Allongée magnifique sur le dos, le visage tourné vers moi, un ovale limpide et pâle, les yeux clairs, les yeux lubriques, Olive me regarde.

Il me fait marrer, mon oncle.

Mais je vais tenter de me ressaisir. Les yeux brumeux, je la regarde.

Je vais me déshabiller sans gêne, avec souplesse comme un artiste de cabaret, me coucher naturellement à côté d'elle et la prendre dans mes bras sans lui mettre un coup de coude dans l'œil au passage.

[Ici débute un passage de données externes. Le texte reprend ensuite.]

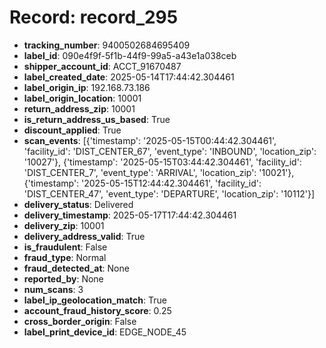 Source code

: # Record: record_295

- **tracking_number**: 9400502684695409
- **label_id**: 090e4f9f-5f1b-44f9-99a5-a43e1a038ceb
- **shipper_account_id**: ACCT_91670487
- **label_created_date**: 2025-05-14T17:44:42.304461
- **label_origin_ip**: 192.168.73.186
- **label_origin_location**: 10001
- **return_address_zip**: 10001
- **is_return_address_us_based**: True
- **discount_applied**: True
- **scan_events**: [{'timestamp': '2025-05-15T00:44:42.304461', 'facility_id': 'DIST_CENTER_67', 'event_type': 'INBOUND', 'location_zip': '10027'}, {'timestamp': '2025-05-15T03:44:42.304461', 'facility_id': 'DIST_CENTER_7', 'event_type': 'ARRIVAL', 'location_zip': '10021'}, {'timestamp': '2025-05-15T12:44:42.304461', 'facility_id': 'DIST_CENTER_47', 'event_type': 'DEPARTURE', 'location_zip': '10112'}]
- **delivery_status**: Delivered
- **delivery_timestamp**: 2025-05-17T17:44:42.304461
- **delivery_zip**: 10001
- **delivery_address_valid**: True
- **is_fraudulent**: False
- **fraud_type**: Normal
- **fraud_detected_at**: None
- **reported_by**: None
- **num_scans**: 3
- **label_ip_geolocation_match**: True
- **account_fraud_history_score**: 0.25
- **cross_border_origin**: False
- **label_print_device_id**: EDGE_NODE_45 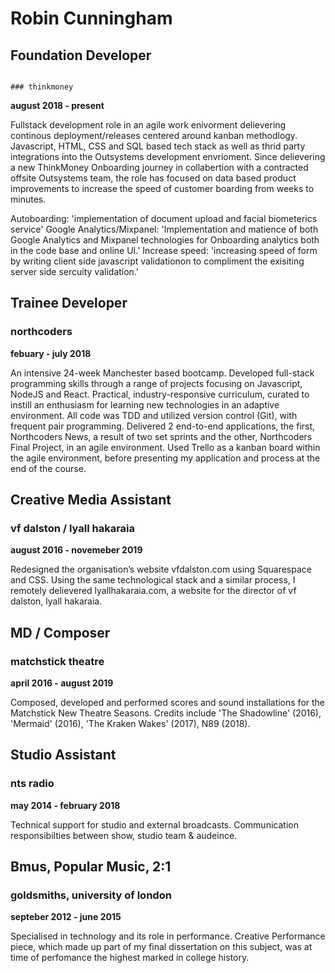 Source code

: #   Robin Cunningham
##  Foundation Developer
                                                                                                      ### thinkmoney
**august 2018 - present**

Fullstack development role in an agile work enivorment delievering continous deployment/releases centered around kanban methodlogy. Javascript, HTML, CSS and SQL based tech stack as well as thrid party integrations into the Outsystems development envrioment. Since delievering a new ThinkMoney Onboarding journey in collabertion with a contracted offsite Outsystems team, the role has focused on data based product improvements to increase the speed of customer boarding from weeks to minutes. 

Autoboarding: 'implementation of document upload and facial biometerics service'
Google Analytics/Mixpanel: 'Implementation and matience of both Google Analytics and Mixpanel technologies for Onboarding analytics both in the code base and online UI.'
Increase speed: 'increasing speed of form by writing client side javascript validationon to compliment the exisiting server side sercuity validation.'

## Trainee Developer
### northcoders 
**febuary - july 2018**

An intensive 24-week Manchester based bootcamp. Developed full-stack programming skills through a range of projects focusing on Javascript, NodeJS and React. Practical, industry-responsive curriculum, curated to instill an enthusiasm for learning new technologies in an adaptive environment. All code was TDD and utilized version control (Git), with frequent pair programming. Delivered 2 end-to-end applications, the first, Northcoders News, a result of two set sprints and the other, Northcoders Final Project, in an agile environment. Used Trello as a kanban board within the agile environment, before presenting my application and process at the end of the course.

##  Creative Media Assistant
### vf dalston / lyall hakaraia
**august 2016 - novemeber 2019**

Redesigned the organisation’s website vfdalston.com using Squarespace and CSS. Using the same technological stack and a similar process, I remotely delievered lyallhakaraia.com, a website for the director of vf dalston, lyall hakaraia.

##  MD / Composer
### matchstick theatre
**april 2016 - august 2019**

Composed, developed and performed scores and sound installations for the Matchstick New Theatre Seasons. Credits include 'The Shadowline' (2016), 'Mermaid' (2016), 'The Kraken Wakes' (2017), N89 (2018). 

##  Studio Assistant
### nts radio
**may 2014 - february 2018**

Technical support for studio and external broadcasts. Communication responsibilties between show, studio team & audeince.

##  Bmus, Popular Music, 2:1
### goldsmiths, university of london
**septeber 2012 - june 2015**

Specialised in technology and its role in performance. Creative Performance piece, which made up part of my final dissertation on this subject, was at time of perfomance the highest marked in college history.
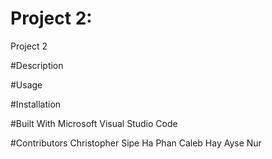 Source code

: # Project 2:
Project 2

#Description

#Usage

#Installation

#Built With
Microsoft Visual Studio Code

#Contributors
Christopher Sipe
Ha Phan
Caleb Hay
Ayse Nur
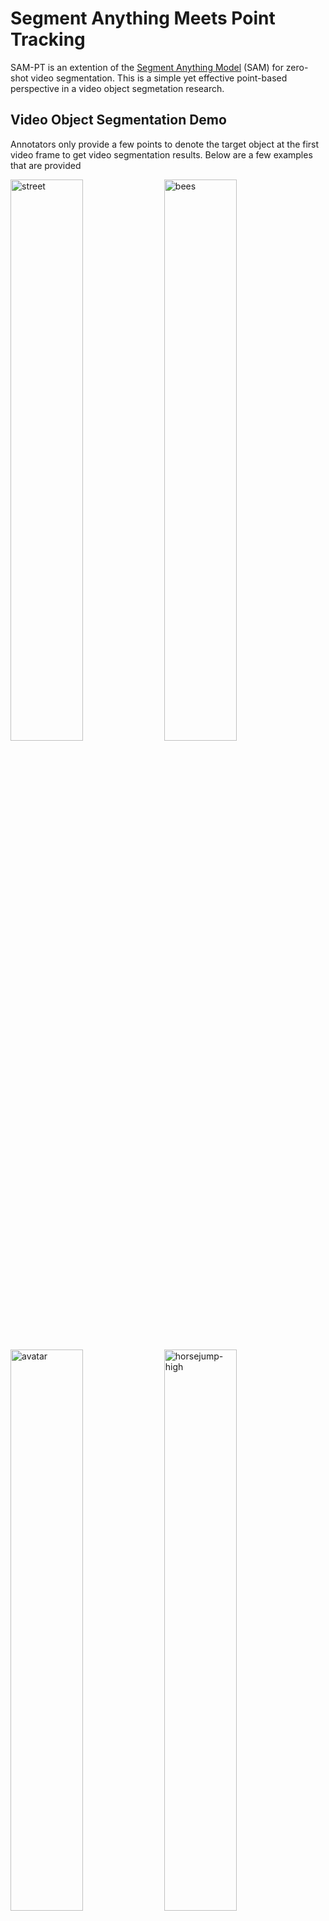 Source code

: # Segment Anything Meets Point Tracking

SAM-PT is an extention of the [Segment Anything Model](https://github.com/facebookresearch/segment-anything) (SAM) for zero-shot video segmentation. This is a simple yet effective point-based perspective in a video object segmetation research.

## Video Object Segmentation Demo

Annotators only provide a few points to denote the target object at the first video frame to get video segmentation results. Below are a few examples that are provided 
<p float="left">
  <img alt="street" src="assets/bear.gif?raw=true" width="48%" /> 
  <img alt="bees" src="assets/Dog_after.gif?raw=true" width="48%" /> 
  <img alt="avatar" src="assets/Violet_jump.gif?raw=true" width="48%" />
  <img alt="horsejump-high" src="assets/Violet_typing_after.gif?raw=true" width="48%" />
</p>

## Interactive Point-Based Video Segmentation

Annotators can interactively add or remove points to refine the segmentation results.
<p float="left">
  <img alt="camel" src="assets/interactive-camel.gif?raw=true" width="96.5%" />
  <img alt="drift" src="assets/interactive-drift-straight.gif?raw=true" width="96.5%" />
  <img alt="loading" src="assets/interactive-loading.gif?raw=true" width="96.5%" />
</p>

## Documentation
This is a guideline to how to get the program running!

1. [Getting Started](./docs/01-getting-started.md): Learn how to set up your environment and run the demo.
2. [Prepare Datasets](./docs/02-prepare-datasets.md): Instructions on acquiring and prepping necessary datasets.
3. [Prepare Checkpoints](./docs/03-prepare-checkpoints.md): Steps to fetch model checkpoints.
4. [Running Experiments](./docs/04-running-experiments.md): Details on how to execute experiments.

## References

 [SAM](https://github.com/facebookresearch/segment-anything), [PIPS](https://github.com/aharley/pips), [CoTracker](https://github.com/facebookresearch/co-tracker), [HQ-SAM](https://github.com/SysCV/sam-hq)
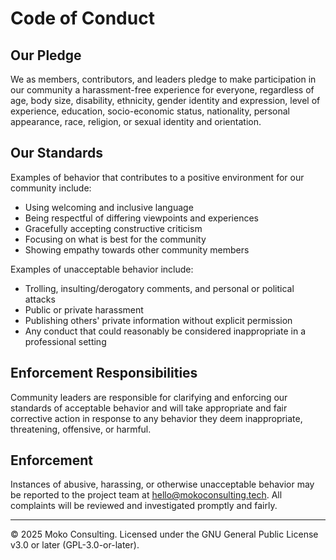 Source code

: <!--
=========================================================================
 Copyright (C) 2025 Moko Consulting <hello@mokoconsulting.tech>

 This file is part of a Moko Consulting project.

 SPDX-License-Identifier: GPL-3.0-or-later

 This program is free software; you can redistribute it and/or modify
 it under the terms of the GNU General Public License as published by
 the Free Software Foundation; either version 3 of the License, or
 (at your option) any later version.

 This program is distributed in the hope that it will be useful,
 but WITHOUT ANY WARRANTY; without even the implied warranty of
 MERCHANTABILITY or FITNESS FOR A PARTICULAR PURPOSE. See the
 GNU General Public License for more details.

 You should have received a copy of the GNU General Public License
 along with this program. If not, see https://www.gnu.org/licenses/ .
 =========================================================================
 FILE INFORMATION
 DEFGROUP: Joomla
 INGROUP: Moko-Cassiopeia
 PATH: CODE_OF_CONDUCT.md
 VERSION: 02.00
 BRIEF: Contributor Code of Conduct for Moko-Cassiopeia project
 =========================================================================
-->

# Code of Conduct

## Our Pledge

We as members, contributors, and leaders pledge to make participation in our community a harassment-free experience for everyone, regardless of age, body size, disability, ethnicity, gender identity and expression, level of experience, education, socio-economic status, nationality, personal appearance, race, religion, or sexual identity and orientation.

## Our Standards

Examples of behavior that contributes to a positive environment for our community include:
- Using welcoming and inclusive language
- Being respectful of differing viewpoints and experiences
- Gracefully accepting constructive criticism
- Focusing on what is best for the community
- Showing empathy towards other community members

Examples of unacceptable behavior include:
- Trolling, insulting/derogatory comments, and personal or political attacks
- Public or private harassment
- Publishing others' private information without explicit permission
- Any conduct that could reasonably be considered inappropriate in a professional setting

## Enforcement Responsibilities

Community leaders are responsible for clarifying and enforcing our standards of acceptable behavior and will take appropriate and fair corrective action in response to any behavior they deem inappropriate, threatening, offensive, or harmful.

## Enforcement

Instances of abusive, harassing, or otherwise unacceptable behavior may be reported to the project team at [hello@mokoconsulting.tech](mailto:hello@mokoconsulting.tech). All complaints will be reviewed and investigated promptly and fairly.

---

© 2025 Moko Consulting. Licensed under the GNU General Public License v3.0 or later (GPL-3.0-or-later).

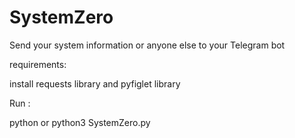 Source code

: # SystemZero
Send your system information or anyone else to your Telegram bot

requirements:

install requests library and pyfiglet library

Run :

python or python3 SystemZero.py
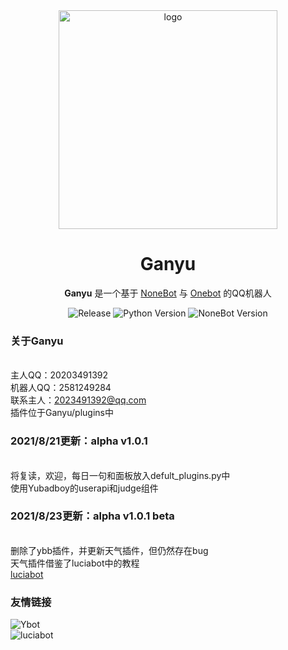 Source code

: <div align="center">
<img width="350" src="https://avatars.githubusercontent.com/u/66893970?s=400&u=91f7624017521f1c14401a05bb23f93792731447&v=4" alt="logo">

 
# Ganyu
 
 **Ganyu** 是一个基于 [NoneBot](https://github.com/nonebot/nonebot) 与 [Onebot](https://github.com/botuniverse/onebot) 的QQ机器人



![Release](https://img.shields.io/badge/Release-v1.0.1beta-red.svg)
![Python Version](https://img.shields.io/badge/Python-3.9+-yellow.svg)
![NoneBot Version](https://img.shields.io/badge/nonebot-nonebot1-blue.svg)

</div>


### 关于Ganyu
<br>主人QQ：20203491392
<br>机器人QQ：2581249284
<br>联系主人：2023491392@qq.com
<br>插件位于Ganyu/plugins中



### 2021/8/21更新：alpha v1.0.1
<br>将复读，欢迎，每日一句和面板放入defult_plugins.py中
<br>使用Yubadboy的userapi和judge组件
 
 

### 2021/8/23更新：alpha v1.0.1 beta
<br>删除了ybb插件，并更新天气插件，但仍然存在bug
<br>天气插件借鉴了luciabot中的教程
<br><a href="https://github.com/Box-s-ville/luciabot/blob/v1/guide/New%20Text%20Document%202.md">luciabot</a>


### 友情链接
![Ybot](https://img.shields.io/badge/Ybot-cyan.svg)
<br>![luciabot](https://img.shields.io/badge/lucia-orange.svg)

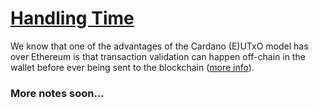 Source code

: # [Handling Time](https://youtu.be/6_rfCCY9_gY?t=422)

We know that one of the advantages of the Cardano (E)UTxO model has over Ethereum is that transaction validation can happen off-chain in the wallet before ever being sent to the blockchain ([more info]("../lecture01/1_The-(E)UTxO-Model.md#comparison-cardano-vs-ethereum")).

### More notes soon...
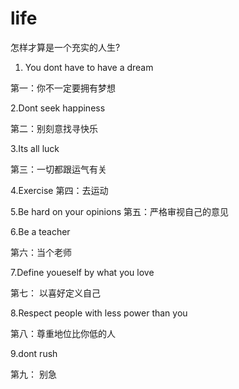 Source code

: # life
怎样才算是一个充实的人生?


1. You dont have to have a dream

第一：你不一定要拥有梦想

2.Dont seek happiness

第二：别刻意找寻快乐

3.Its all luck

第三：一切都跟运气有关

4.Exercise
第四：去运动

5.Be hard on your opinions
第五：严格审视自己的意见

6.Be a teacher

第六：当个老师

7.Define youeself by what you love

第七： 以喜好定义自己

8.Respect people with less power than you

第八：尊重地位比你低的人

9.dont rush

第九： 别急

Je lui tourne le dos pour m'asseoir sur le lit et enlever mes chaussures, elle voit ma nuque ployée, mon échine voûtée, de quoi j'ai l'air, un bon bougre qui se prépare dans le vestiaire avant un match de foot, mes chaussettes, je me relève, qu'est-ce que je suis lourd, j'arrive à peine à me remettre sur pied, j'ai trop mangé à l'indien, je me retourne vers elle, un bulldozer qui pivote lentement, et lentement je commence à me déshabiller, elle ne me quitte pas des yeux, clairs et lubriques, il faut que j'évite de forcer sur le côté langoureux, il n'y a pas grand risque, je me demande ce qui m'a pris de choisir ce caleçon miteux ce matin, je l'enlève vite, puis le tee-shirt, vite, je suis nu, mon Dieu, qu'est-ce que c'est que ce ventre?

D'où sort ce ventre?

J'aimerais beaucoup assumer mon corps mais je ne sais plus comment on fait. Pourtant ce serait l'idéal en ce moment critique, je devrais profiter qu'elle me regarde pour lui faire comprendre que je suis serein, moi aussi, et qu'elle peut s'attendre à passer une bonne heure de détente instructive. Mais j'ai beau retourner le problème de tous les côtés, je n'arrive pas à remettre le doigt sur la pensée qui permet de se sentir à l'aise. Impossible. J'ai l'impression d'être nu devant un jury dont tous les membres seraient nageurs ou danseuses au Lido, je suis debout bossu les bras le long du corps, bronzé comme un lavabo d'hôpital, musclé comme un cocker, et ce ventre, il faudrait que je sois vraiment débile pour me sentir à l'aise. Aussi je me ramasse sur moi-même, afin qu'elle ne distingue plus qu'une masse confuse de muscles et de chair tendre, je roule en quelque sorte sur le lit, puis me dénoue et m'allonge. Elle sourit avec indulgence. Qu'est-ce qui me prend? C'est une fille, non?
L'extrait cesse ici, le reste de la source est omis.